Effects of Changes in Labor and Delivery Nursing Organizational Characteristics on Obstetric
 Outcomes and Disparities
The rising rates of maternal morbidity and mortality in the United States demand answers. Childbirth is the
most common reason for hospital care, comprising 1 in 9 hospitalizations. Maternal morbidities, including
postpartum hemorrhage and peripartum infection, are principal determinants of maternal mortality. Cesarean
delivery in low-risk women is associated with significantly higher maternal and infant morbidity. These three
outcomes vary widely across hospitals and are marked by stark disparities between Black and non-Black
women. There is a compelling need to examine factors in the health care system that account for these
variations and disparities. Labor and delivery registered nurses are frontline care providers responsible for
monitoring and early recognition of and intervention for the prevention of these outcomes.

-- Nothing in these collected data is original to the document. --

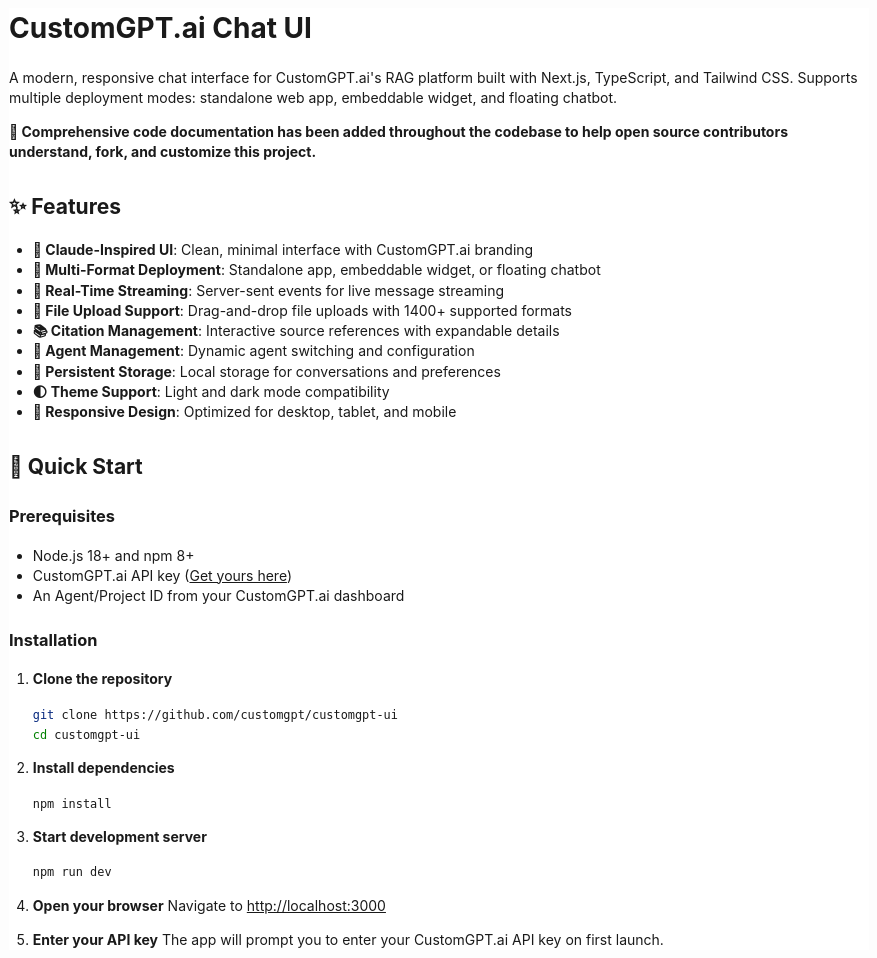 # CustomGPT.ai Chat UI

A modern, responsive chat interface for CustomGPT.ai's RAG platform built with Next.js, TypeScript, and Tailwind CSS. Supports multiple deployment modes: standalone web app, embeddable widget, and floating chatbot.

**📖 Comprehensive code documentation has been added throughout the codebase to help open source contributors understand, fork, and customize this project.**

## ✨ Features

- **🎨 Claude-Inspired UI**: Clean, minimal interface with CustomGPT.ai branding
- **📱 Multi-Format Deployment**: Standalone app, embeddable widget, or floating chatbot
- **🔄 Real-Time Streaming**: Server-sent events for live message streaming
- **📎 File Upload Support**: Drag-and-drop file uploads with 1400+ supported formats
- **📚 Citation Management**: Interactive source references with expandable details
- **🤖 Agent Management**: Dynamic agent switching and configuration
- **💾 Persistent Storage**: Local storage for conversations and preferences
- **🌓 Theme Support**: Light and dark mode compatibility
- **📱 Responsive Design**: Optimized for desktop, tablet, and mobile

## 🚀 Quick Start

### Prerequisites

- Node.js 18+ and npm 8+
- CustomGPT.ai API key ([Get yours here](https://app.customgpt.ai))
- An Agent/Project ID from your CustomGPT.ai dashboard

### Installation

1. **Clone the repository**
   ```bash
   git clone https://github.com/customgpt/customgpt-ui
   cd customgpt-ui
   ```

2. **Install dependencies**
   ```bash
   npm install
   ```

3. **Start development server**
   ```bash
   npm run dev
   ```

4. **Open your browser**
   Navigate to [http://localhost:3000](http://localhost:3000)

5. **Enter your API key**
   The app will prompt you to enter your CustomGPT.ai API key on first launch.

They provide
continuous bedside care that is critical to achieving optimal birth outcomes. Evaluating the influence of nursing
on obstetric outcomes, however, has been largely ignored. In other hospital populations, patient outcome
variation has been linked to variation in nursing organizational characteristics, such as the nurse work
environment, nurse workload, and the percentage of Bachelor of Science in Nursing (BSN) degree-prepared
registered nurses. The clear clinical basis for nursing organizational characteristics to influence
obstetric outcomes and disparities creates a critical need to investigate these relationships to inform
professional guidelines and nursing unit organization to transform practice. We propose a novel,
geographically representative, multi-hospital cross-sectional and longitudinal study. We will determine whether
cross-sectional differences in nursing organizational characteristics (work environment, workload, BSN
percentage), relate to differences in three obstetric outcomes and disparities in outcomes in 867 hospital
observations from 2005, 2015, 2019, or 2023 in 26 states (Aim 1). We will study how longitudinal changes
across time points, including “post”-pandemic, in nursing organizational characteristics influence changes in
the three outcomes and disparities in these outcomes in a panel of 173 hospitals in 19 states (Aim 2). The Aim
2 panel comprises 309,670 deliveries per year. The study will capitalize on the availability of four national data
sets, comprising nurse survey (National Database of Nursing Quality Indicators, RN4CAST) and patient data
(Healthcare Cost and Utilization Project State Inpatient Data, state patient discharge data). This study
addresses the NINR mission: “To solve pressing health challenges and inform practice and policy—optimizing
health and advancing health equity into the future.” Our longitudinal and cross-sectional approaches along with
broad geographic representation will provide actionable evidence for hospital administrators and professional
...

## Key facts

- **NIH application ID:** 10981418
- **Project number:** 1R01NR021047-01A1
- **Recipient organization:** UNIVERSITY OF PENNSYLVANIA
- **Principal Investigator:** EILEEN T LAKE
- **Activity code:** R01 (R01, R21, SBIR, etc.)
- **Funding institute:** NIH
- **Fiscal year:** 2024
- **Award amount:** $406,250
- **Award type:** 1
- **Project period:** 2024-07-25 → 2028-04-30

## Primary source

NIH RePORTER: https://reporter.nih.gov/project-details/10981418

## Citation

> US National Institutes of Health, RePORTER application 10981418, Effects of Changes in Labor and Delivery Nursing Organizational Characteristics on Obstetric Outcomes and Disparities (1R01NR021047-01A1). Retrieved via AI Analytics 2026-05-24 from https://api.ai-analytics.org/grant/nih/10981418. Licensed CC0.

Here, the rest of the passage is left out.